*Material provided*:
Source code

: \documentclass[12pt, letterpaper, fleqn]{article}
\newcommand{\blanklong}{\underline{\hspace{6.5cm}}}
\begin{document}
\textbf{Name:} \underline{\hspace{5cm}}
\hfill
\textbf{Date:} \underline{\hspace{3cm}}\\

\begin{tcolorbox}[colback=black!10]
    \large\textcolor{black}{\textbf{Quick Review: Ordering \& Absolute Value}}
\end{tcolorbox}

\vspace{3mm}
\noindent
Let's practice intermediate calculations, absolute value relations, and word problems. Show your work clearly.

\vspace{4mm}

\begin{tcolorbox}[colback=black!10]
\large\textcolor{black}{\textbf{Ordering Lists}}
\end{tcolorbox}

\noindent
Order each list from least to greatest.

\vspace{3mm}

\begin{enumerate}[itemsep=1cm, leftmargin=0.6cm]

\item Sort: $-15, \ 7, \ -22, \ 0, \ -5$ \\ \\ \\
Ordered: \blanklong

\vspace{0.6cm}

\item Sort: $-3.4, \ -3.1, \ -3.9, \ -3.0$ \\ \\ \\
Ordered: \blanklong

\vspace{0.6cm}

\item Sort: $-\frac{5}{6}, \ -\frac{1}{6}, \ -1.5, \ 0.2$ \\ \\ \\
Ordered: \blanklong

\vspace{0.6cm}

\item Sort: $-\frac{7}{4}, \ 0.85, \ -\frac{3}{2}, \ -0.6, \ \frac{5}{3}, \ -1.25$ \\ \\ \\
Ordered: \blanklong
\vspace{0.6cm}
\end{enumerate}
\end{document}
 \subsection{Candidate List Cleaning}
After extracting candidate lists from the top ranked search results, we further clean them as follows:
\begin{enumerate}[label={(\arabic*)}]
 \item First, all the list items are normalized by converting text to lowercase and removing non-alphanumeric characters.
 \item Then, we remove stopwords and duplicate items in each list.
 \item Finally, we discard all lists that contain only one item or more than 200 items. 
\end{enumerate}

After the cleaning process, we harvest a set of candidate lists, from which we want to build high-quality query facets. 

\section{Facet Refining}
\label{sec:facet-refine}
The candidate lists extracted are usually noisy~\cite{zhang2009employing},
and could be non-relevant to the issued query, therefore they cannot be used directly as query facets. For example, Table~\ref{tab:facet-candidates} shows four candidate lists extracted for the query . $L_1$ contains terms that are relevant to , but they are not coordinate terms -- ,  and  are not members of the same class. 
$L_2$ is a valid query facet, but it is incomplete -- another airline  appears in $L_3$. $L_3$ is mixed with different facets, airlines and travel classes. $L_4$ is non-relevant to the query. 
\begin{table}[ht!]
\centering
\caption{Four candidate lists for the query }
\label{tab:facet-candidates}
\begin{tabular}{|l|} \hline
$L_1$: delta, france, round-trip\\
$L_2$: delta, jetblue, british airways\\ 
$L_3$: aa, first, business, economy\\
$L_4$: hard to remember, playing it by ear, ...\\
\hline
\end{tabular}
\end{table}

*About this exercise*:
Only the lines from the beginning of the data above through the line containing "After extracting candidate" should be repeated, exactly as they appear.

*Response to this task*:
Source code

: \documentclass[12pt, letterpaper, fleqn]{article}
\newcommand{\blanklong}{\underline{\hspace{6.5cm}}}
\begin{document}
\textbf{Name:} \underline{\hspace{5cm}}
\hfill
\textbf{Date:} \underline{\hspace{3cm}}\\

\begin{tcolorbox}[colback=black!10]
    \large\textcolor{black}{\textbf{Quick Review: Ordering \& Absolute Value}}
\end{tcolorbox}

\vspace{3mm}
\noindent
Let's practice intermediate calculations, absolute value relations, and word problems. Show your work clearly.

\vspace{4mm}

\begin{tcolorbox}[colback=black!10]
\large\textcolor{black}{\textbf{Ordering Lists}}
\end{tcolorbox}

\noindent
Order each list from least to greatest.

\vspace{3mm}

\begin{enumerate}[itemsep=1cm, leftmargin=0.6cm]

\item Sort: $-15, \ 7, \ -22, \ 0, \ -5$ \\ \\ \\
Ordered: \blanklong

\vspace{0.6cm}

\item Sort: $-3.4, \ -3.1, \ -3.9, \ -3.0$ \\ \\ \\
Ordered: \blanklong

\vspace{0.6cm}

\item Sort: $-\frac{5}{6}, \ -\frac{1}{6}, \ -1.5, \ 0.2$ \\ \\ \\
Ordered: \blanklong

\vspace{0.6cm}

\item Sort: $-\frac{7}{4}, \ 0.85, \ -\frac{3}{2}, \ -0.6, \ \frac{5}{3}, \ -1.25$ \\ \\ \\
Ordered: \blanklong
\vspace{0.6cm}
\end{enumerate}
\end{document}
 \subsection{Candidate List Cleaning}
After extracting candidate lists from the top ranked search results, we further clean them as follows:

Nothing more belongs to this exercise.